(Record set)
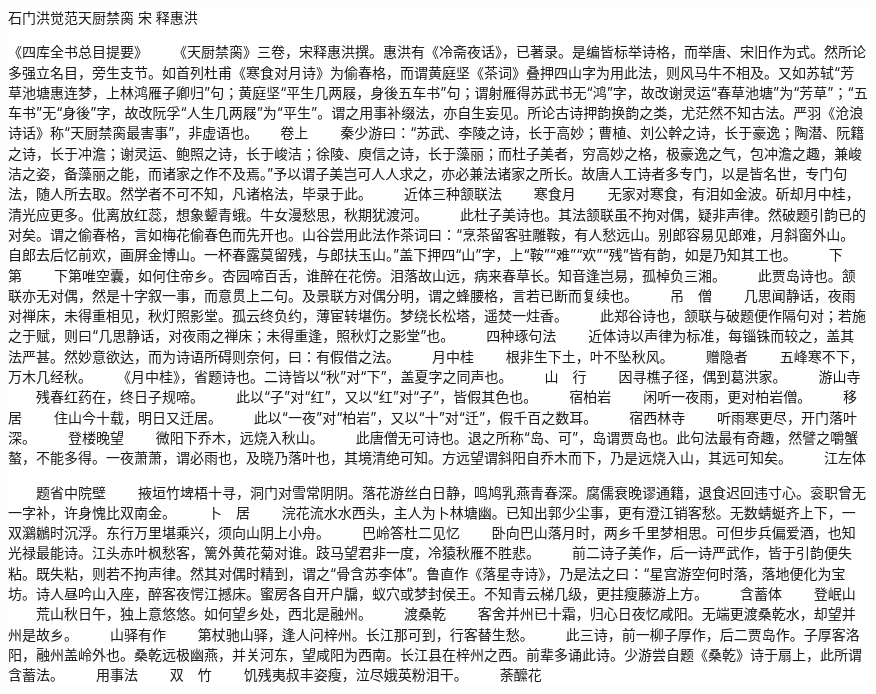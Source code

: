 石门洪觉范天厨禁脔 宋 释惠洪
 
《四库全书总目提要》 
　　《天厨禁脔》三卷，宋释惠洪撰。惠洪有《冷斋夜话》，已著录。是编皆标举诗格，而举唐、宋旧作为式。然所论多强立名目，旁生支节。如首列杜甫《寒食对月诗》为偷春格，而谓黄庭坚《茶词》叠押四山字为用此法，则风马牛不相及。又如苏轼“芳草池塘惠连梦，上林鸿雁子卿归”句；黄庭坚“平生几两屐，身後五车书”句；谓射雁得苏武书无“鸿”字，故改谢灵运“春草池塘”为“芳草”；“五车书”无“身後”字，故改阮孚“人生几两屐”为“平生”。谓之用事补缀法，亦自生妄见。所论古诗押韵换韵之类，尤茫然不知古法。严羽《沧浪诗话》称“天厨禁脔最害事”，非虚语也。 
　 
卷上 
　　秦少游曰：“苏武、李陵之诗，长于高妙；曹植、刘公幹之诗，长于豪逸；陶潜、阮籍之诗，长于冲澹；谢灵运、鲍照之诗，长于峻洁；徐陵、庾信之诗，长于藻丽；而杜子美者，穷高妙之格，极豪逸之气，包冲澹之趣，兼峻洁之姿，备藻丽之能，而诸家之作不及焉。”予以谓子美岂可人人求之，亦必兼法诸家之所长。故唐人工诗者多专门，以是皆名世，专门句法，随人所去取。然学者不可不知，凡诸格法，毕录于此。 
　　近体三种颔联法
　　寒食月
　　无家对寒食，有泪如金波。斫却月中桂，清光应更多。仳离放红蕊，想象颦青蛾。牛女漫愁思，秋期犹渡河。 
　　此杜子美诗也。其法颔联虽不拘对偶，疑非声律。然破题引韵已的对矣。谓之偷春格，言如梅花偷春色而先开也。山谷尝用此法作茶词曰：“烹茶留客驻雕鞍，有人愁远山。别郎容易见郎难，月斜窗外山。自郎去后忆前欢，画屏金博山。一杯春露莫留残，与郎扶玉山。”盖下押四“山”字，上“鞍”“难”“欢”“残”皆有韵，如是乃知其工也。 
　　下　第
　　下第唯空囊，如何住帝乡。杏园啼百舌，谁醉在花傍。泪落故山远，病来春草长。知音逢岂易，孤棹负三湘。 
　　此贾岛诗也。颔联亦无对偶，然是十字叙一事，而意贯上二句。及景联方对偶分明，谓之蜂腰格，言若已断而复续也。 
　　吊　僧
　　几思闻静话，夜雨对禅床，未得重相见，秋灯照影堂。孤云终负约，薄宦转堪伤。梦绕长松塔，遥焚一炷香。 
　　此郑谷诗也，颔联与破题便作隔句对；若施之于赋，则曰“几思静话，对夜雨之禅床；未得重逢，照秋灯之影堂”也。 
　　四种琢句法
　　近体诗以声律为标准，每锱铢而较之，盖其法严甚。然妙意欲达，而为诗语所碍则奈何，曰：有假借之法。 
　　月中桂
　　根非生下土，叶不坠秋风。 
　　赠隐者
　　五峰寒不下，万木几经秋。 
　　《月中桂》，省题诗也。二诗皆以“秋”对“下”，盖夏字之同声也。 
　　山　行
　　因寻樵子径，偶到葛洪家。 
　　游山寺
　　残春红药在，终日子规啼。 
　　此以“子”对“红”，又以“红”对“子”，皆假其色也。 
　　宿柏岩
　　闲听一夜雨，更对柏岩僧。 
　　移　居
　　住山今十载，明日又迁居。 
　　此以“一夜”对“柏岩”，又以“十”对“迁”，假千百之数耳。 
　　宿西林寺
　　听雨寒更尽，开门落叶深。 
　　登楼晚望
　　微阳下乔木，远烧入秋山。 
　　此唐僧无可诗也。退之所称“岛、可”，岛谓贾岛也。此句法最有奇趣，然譬之嚼蟹螯，不能多得。一夜萧萧，谓必雨也，及晓乃落叶也，其境清绝可知。方远望谓斜阳自乔木而下，乃是远烧入山，其远可知矣。 
　　江左体

　　题省中院壁
　　掖垣竹埤梧十寻，洞门对雪常阴阴。落花游丝白日静，鸣鸠乳燕青春深。腐儒衰晚谬通籍，退食迟回违寸心。衮职曾无一字补，许身愧比双南金。 
　　卜　居
　　浣花流水水西头，主人为卜林塘幽。已知出郭少尘事，更有澄江销客愁。无数蜻蜓齐上下，一双鸂鶒时沉浮。东行万里堪乘兴，须向山阴上小舟。 
　　巴岭答杜二见忆
　　卧向巴山落月时，两乡千里梦相思。可但步兵偏爱酒，也知光禄最能诗。江头赤叶枫愁客，篱外黄花菊对谁。跂马望君非一度，冷猿秋雁不胜悲。 
　　前二诗子美作，后一诗严武作，皆于引韵便失粘。既失粘，则若不拘声律。然其对偶时精到，谓之“骨含苏李体”。鲁直作《落星寺诗》，乃是法之曰：“星宫游空何时落，落地便化为宝坊。诗人昼吟山入座，醉客夜愕江撼床。蜜房各自开户牖，蚁穴或梦封侯王。不知青云梯几级，更拄瘦藤游上方。 
　　含蓄体
　　登岷山
　　荒山秋日午，独上意悠悠。如何望乡处，西北是融州。 
　　渡桑乾
　　客舍并州已十霜，归心日夜忆咸阳。无端更渡桑乾水，却望并州是故乡。 
　　山驿有作
　　第杖驰山驿，逢人问梓州。长江那可到，行客替生愁。 
　　此三诗，前一柳子厚作，后二贾岛作。子厚客洛阳，融州盖岭外也。桑乾远极幽燕，并关河东，望咸阳为西南。长江县在梓州之西。前辈多诵此诗。少游尝自题《桑乾》诗于扇上，此所谓含蓄法。 
　　用事法
　　双　竹
　　饥残夷叔丰姿瘦，泣尽娥英粉泪干。 
　　荼醿花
(End Record set)
*Directions for this task*:
One line above contains "浣花流水水西头，主人为卜林塘". Output that line and each one after it, word for word, and nothing else.

*Exercise answer*:
　　浣花流水水西头，主人为卜林塘幽。已知出郭少尘事，更有澄江销客愁。无数蜻蜓齐上下，一双鸂鶒时沉浮。东行万里堪乘兴，须向山阴上小舟。 
　　巴岭答杜二见忆
　　卧向巴山落月时，两乡千里梦相思。可但步兵偏爱酒，也知光禄最能诗。江头赤叶枫愁客，篱外黄花菊对谁。跂马望君非一度，冷猿秋雁不胜悲。 
　　前二诗子美作，后一诗严武作，皆于引韵便失粘。既失粘，则若不拘声律。然其对偶时精到，谓之“骨含苏李体”。鲁直作《落星寺诗》，乃是法之曰：“星宫游空何时落，落地便化为宝坊。诗人昼吟山入座，醉客夜愕江撼床。蜜房各自开户牖，蚁穴或梦封侯王。不知青云梯几级，更拄瘦藤游上方。 
　　含蓄体
　　登岷山
　　荒山秋日午，独上意悠悠。如何望乡处，西北是融州。 
　　渡桑乾
　　客舍并州已十霜，归心日夜忆咸阳。无端更渡桑乾水，却望并州是故乡。 
　　山驿有作
　　第杖驰山驿，逢人问梓州。长江那可到，行客替生愁。 
　　此三诗，前一柳子厚作，后二贾岛作。子厚客洛阳，融州盖岭外也。桑乾远极幽燕，并关河东，望咸阳为西南。长江县在梓州之西。前辈多诵此诗。少游尝自题《桑乾》诗于扇上，此所谓含蓄法。 
　　用事法
　　双　竹
　　饥残夷叔丰姿瘦，泣尽娥英粉泪干。 
　　荼醿花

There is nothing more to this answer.